There is no "true" zero point for ordinal scales, since the zero point is chosen arbitrarily. The lowest point on the rating scale in the example was arbitrarily chosen to be 1. It could just as well have been 0 or -5.
Interval scales rank measurements and ensure that the intervals between the rankings are equal. Scale values can be added and subtracted from each other.
For example, if anxiety was measured on an interval scale, a difference between a score of 10 and a score of 11 would represent the same difference in anxiety as the difference between a score of 50 and a score of 51.
Interval scales do not have a "true" zero point. Therefore, it is not possible to make statements about how many times higher one score is than another. For the anxiety example, it would not be valid to say that a person with a score of 30 was twice as anxious as a person with a score of 15. True interval measurement is somewhere between rare and nonexistent in the behavioral sciences. No interval scales measuring anxiety, such as the one described in the example, actually exist. A good example of an interval scale is the Fahrenheit measure of temperature. Equal differences on this scale represent equal differences in temperature, but a temperature of 30°F is not twice as warm as one of 15°F.
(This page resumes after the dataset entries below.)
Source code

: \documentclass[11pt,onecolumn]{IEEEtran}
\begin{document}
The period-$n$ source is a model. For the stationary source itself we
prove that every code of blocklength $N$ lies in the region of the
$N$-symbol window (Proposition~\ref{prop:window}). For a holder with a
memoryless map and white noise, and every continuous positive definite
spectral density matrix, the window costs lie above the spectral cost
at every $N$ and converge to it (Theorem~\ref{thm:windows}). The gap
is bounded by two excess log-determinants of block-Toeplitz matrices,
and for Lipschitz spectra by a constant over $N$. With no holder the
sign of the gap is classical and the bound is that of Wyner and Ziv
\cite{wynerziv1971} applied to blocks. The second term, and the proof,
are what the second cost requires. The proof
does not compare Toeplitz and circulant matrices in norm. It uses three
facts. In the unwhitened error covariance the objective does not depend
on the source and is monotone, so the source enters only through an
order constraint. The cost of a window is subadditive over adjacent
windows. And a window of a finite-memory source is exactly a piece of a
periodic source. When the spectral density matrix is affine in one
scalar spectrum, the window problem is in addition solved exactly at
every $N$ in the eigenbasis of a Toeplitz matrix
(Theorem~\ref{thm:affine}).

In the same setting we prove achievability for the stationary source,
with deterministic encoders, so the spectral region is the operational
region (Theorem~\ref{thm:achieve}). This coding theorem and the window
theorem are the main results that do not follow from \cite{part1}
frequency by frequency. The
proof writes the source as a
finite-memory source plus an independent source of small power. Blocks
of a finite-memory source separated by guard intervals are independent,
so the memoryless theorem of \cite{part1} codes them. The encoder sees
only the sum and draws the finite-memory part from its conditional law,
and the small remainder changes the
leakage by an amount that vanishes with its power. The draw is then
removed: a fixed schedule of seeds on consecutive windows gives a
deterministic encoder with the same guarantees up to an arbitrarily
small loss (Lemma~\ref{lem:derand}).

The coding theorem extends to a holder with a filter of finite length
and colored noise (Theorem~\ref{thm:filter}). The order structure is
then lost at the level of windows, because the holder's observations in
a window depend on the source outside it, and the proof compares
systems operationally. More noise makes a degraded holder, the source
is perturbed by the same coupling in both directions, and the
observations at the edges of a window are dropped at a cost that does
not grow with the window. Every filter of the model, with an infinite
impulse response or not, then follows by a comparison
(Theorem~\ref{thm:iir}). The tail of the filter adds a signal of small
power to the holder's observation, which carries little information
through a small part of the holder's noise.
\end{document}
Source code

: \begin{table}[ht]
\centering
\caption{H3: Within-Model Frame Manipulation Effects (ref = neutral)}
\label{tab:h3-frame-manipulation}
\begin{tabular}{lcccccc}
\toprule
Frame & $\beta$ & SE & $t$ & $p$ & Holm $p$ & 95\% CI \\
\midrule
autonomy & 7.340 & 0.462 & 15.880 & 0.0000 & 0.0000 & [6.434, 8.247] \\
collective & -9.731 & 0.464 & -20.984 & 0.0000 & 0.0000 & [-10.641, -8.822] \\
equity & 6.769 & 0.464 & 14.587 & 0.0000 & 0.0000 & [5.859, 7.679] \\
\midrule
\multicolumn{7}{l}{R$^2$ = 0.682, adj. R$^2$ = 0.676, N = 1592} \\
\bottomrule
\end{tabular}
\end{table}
Ratio scales are like interval scales except that they have true zero points. This is the strongest measurement scale. In addition to permitting ranking and addition or subtraction, ratio scales allow computation of meaningful ratios. A good example is the Kelvin scale of temperature. This scale has an absolute zero. Thus, a temperature of 300°K is twice as high as a temperature of 150°K. Two financial examples of ratio scales are rates of return and money. Both examples can be measured on a zero scale, where zero represents no return, or in the case of money, no money.
Note that as you move down through this list, the measurement scales get stronger.
Hint: Remember the order of the different scales by remembering NOIR (the French word for black); the first letter of each word in the scale is indicated by the letters in the word NOIR.